- The problem: For every line in the records that has the word "active", make a copy.

Dataset entries
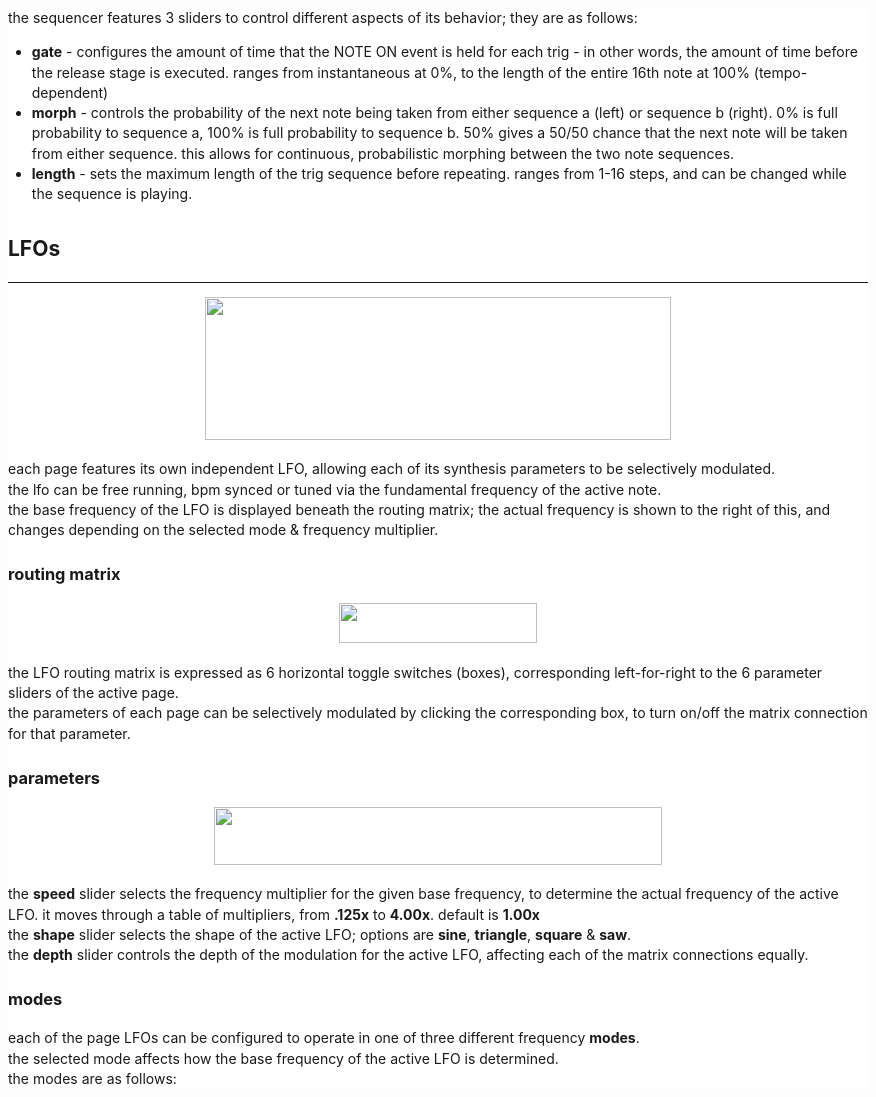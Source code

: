  the sequencer features 3 sliders to control different aspects of its behavior; they are as follows:
  * **gate** - configures the amount of time that the NOTE ON event is held for each trig - in other words, the amount of time before the release stage is executed. ranges from instantaneous at 0%, to the length of the entire 16th note at 100% (tempo-dependent)
  * **morph** - controls the probability of the next note being taken from either sequence a (left) or sequence b (right). 0% is full probability to sequence a, 100% is full probability to sequence b. 50% gives a 50/50 chance that the next note will be taken from either sequence. this allows for continuous, probabilistic morphing between the two note sequences.
  * **length** - sets the maximum length of the trig sequence before repeating. ranges from 1-16 steps, and can be changed while the sequence is playing.


## LFOs
----------------------------------------------------------------
<p align="center">
  <img width="466" height="143" src="https://storage.googleapis.com/www.rsyn.co/db/assets/readme/lfo.png">
</p>

 each page features its own independent LFO, allowing each of its synthesis parameters to be selectively modulated.\
 the lfo can be free running, bpm synced or tuned via the fundamental frequency of the active note.\
 the base frequency of the LFO is displayed beneath the routing matrix; the actual frequency is shown to the right of this, and changes depending on the selected mode & frequency multiplier.

### routing matrix
<p align="center">
  <img width="198" height="40" src="https://storage.googleapis.com/www.rsyn.co/db/assets/readme/matrix.png">
</p>

 the LFO routing matrix is expressed as 6 horizontal toggle switches (boxes), corresponding left-for-right to the 6 parameter sliders of the active page.\
 the parameters of each page can be selectively modulated by clicking the corresponding box, to turn on/off the matrix connection for that parameter.

### parameters
<p align="center">
  <img width="448" height="58" src="https://storage.googleapis.com/www.rsyn.co/db/assets/readme/lfoparams.png">
</p>

 the **speed** slider selects the frequency multiplier for the given base frequency, to determine the actual frequency of the active LFO. it moves through a table of multipliers, from **.125x** to **4.00x**. default is **1.00x**\
 the **shape** slider selects the shape of the active LFO; options are **sine**, **triangle**, **square** & **saw**.\
 the **depth** slider controls the depth of the modulation for the active LFO, affecting each of the matrix connections equally.

### modes
 each of the page LFOs can be configured to operate in one of three different frequency **modes**.\
 the selected mode affects how the base frequency of the active LFO is determined.\
 the modes are as follows:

- Expected answer:
 the lfo can be free running, bpm synced or tuned via the fundamental frequency of the active note.\
 the LFO routing matrix is expressed as 6 horizontal toggle switches (boxes), corresponding left-for-right to the 6 parameter sliders of the active page.\
 the **speed** slider selects the frequency multiplier for the given base frequency, to determine the actual frequency of the active LFO. it moves through a table of multipliers, from **.125x** to **4.00x**. default is **1.00x**\
 the **shape** slider selects the shape of the active LFO; options are **sine**, **triangle**, **square** & **saw**.\
 the **depth** slider controls the depth of the modulation for the active LFO, affecting each of the matrix connections equally.
 the selected mode affects how the base frequency of the active LFO is determined.\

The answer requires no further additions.